Whatever the occasion, the doggie cake trend is gaining momentum, as we found when we visited three doggie bakeries specialising in all-natural treats.
At Barking Good, founder Sim Dionne said that demand for their cakes has tripled in the last year or so.
As for Gwen Tan of Superdog Kitchen, a home business specialising in doggie tarts, she now sees about 15 per cent more orders, compared to a year ago.
Even the cost of the ingredients has risen with demand, said The Barkery’s Ann Marie Chua, adding that they do try their best to keep products affordable for their customers.
Still, it seems dog owners are happy to spend top dollar on their fur kids.
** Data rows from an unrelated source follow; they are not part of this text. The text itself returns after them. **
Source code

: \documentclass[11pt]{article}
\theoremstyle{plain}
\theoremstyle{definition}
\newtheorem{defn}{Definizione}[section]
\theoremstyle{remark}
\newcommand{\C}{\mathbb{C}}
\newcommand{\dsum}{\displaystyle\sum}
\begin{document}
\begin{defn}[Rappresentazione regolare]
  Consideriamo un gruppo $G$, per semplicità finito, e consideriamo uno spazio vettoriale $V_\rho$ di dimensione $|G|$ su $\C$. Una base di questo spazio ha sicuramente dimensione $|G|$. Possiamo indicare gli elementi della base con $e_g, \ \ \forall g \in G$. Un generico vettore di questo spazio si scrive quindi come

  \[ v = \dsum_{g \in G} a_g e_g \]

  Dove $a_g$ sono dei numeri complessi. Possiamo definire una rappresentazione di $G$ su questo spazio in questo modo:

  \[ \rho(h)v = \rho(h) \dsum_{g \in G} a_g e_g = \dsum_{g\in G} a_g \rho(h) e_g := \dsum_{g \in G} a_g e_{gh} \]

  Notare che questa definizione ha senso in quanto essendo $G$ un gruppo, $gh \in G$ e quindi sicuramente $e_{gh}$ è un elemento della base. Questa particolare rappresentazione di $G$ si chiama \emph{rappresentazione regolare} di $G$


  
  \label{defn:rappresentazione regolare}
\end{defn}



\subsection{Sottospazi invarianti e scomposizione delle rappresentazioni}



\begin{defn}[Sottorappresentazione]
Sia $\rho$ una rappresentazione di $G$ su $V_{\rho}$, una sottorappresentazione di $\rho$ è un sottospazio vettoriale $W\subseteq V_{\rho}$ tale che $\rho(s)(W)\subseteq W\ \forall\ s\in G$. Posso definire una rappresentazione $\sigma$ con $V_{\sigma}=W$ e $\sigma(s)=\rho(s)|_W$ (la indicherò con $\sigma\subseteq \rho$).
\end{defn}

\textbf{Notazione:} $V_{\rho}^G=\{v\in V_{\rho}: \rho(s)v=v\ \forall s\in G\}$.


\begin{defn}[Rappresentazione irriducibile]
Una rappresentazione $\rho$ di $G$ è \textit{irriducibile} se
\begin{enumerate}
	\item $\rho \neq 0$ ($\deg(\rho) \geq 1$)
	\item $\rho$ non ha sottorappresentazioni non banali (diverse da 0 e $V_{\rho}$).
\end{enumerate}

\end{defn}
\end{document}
These treats aren’t your basic pupcakes – they’re carefully engineered works of art. And because they are made only with natural ingredients, hoomans can partake in the feast.
To be able to share the same cake with your canine bestie on a special occasion and know that it’s a healthy yet delicious treat – well, to a pawrent, that’s worth all the licks on the face in the world.
Years ago, when Ann Marie Chua, 29, got her golden retriever Toby, the runt of the litter with digestive problems, she realised that there was a growing awareness and demand amongst dog owners for better food for their dogs. Since Toby responded well to her aunt’s home recipes, they decided to open the gourmet dog bakery The Barkery in 2011.
“Dogs don’t have a choice in what they’re fed. And the majority of commercially produced pet food is full of fillers, artificial preservatives, additives, flavouring and colouring," said Chua.
"So, it’s very important that our products are made from all-natural, premium, human-grade ingredients. We don’t use fondant, sugar or colouring. It’s very important for us to produce something that is good for them, and that, just as importantly, they enjoy eating," she said.
One of The Barkery’s best-selling designs is their Burger Cake, which consists of a real beef patty sandwiched between meatloaf buns. The accoutrements are made from potato coloured with natural ingredients. For instance, the “cheese” is coloured yellow with turmeric, the “lettuce” is coloured green with spirulina and the “ketchup” is coloured red using beetroot. The single-patty burger cake costs S$68 for a 1kg cake.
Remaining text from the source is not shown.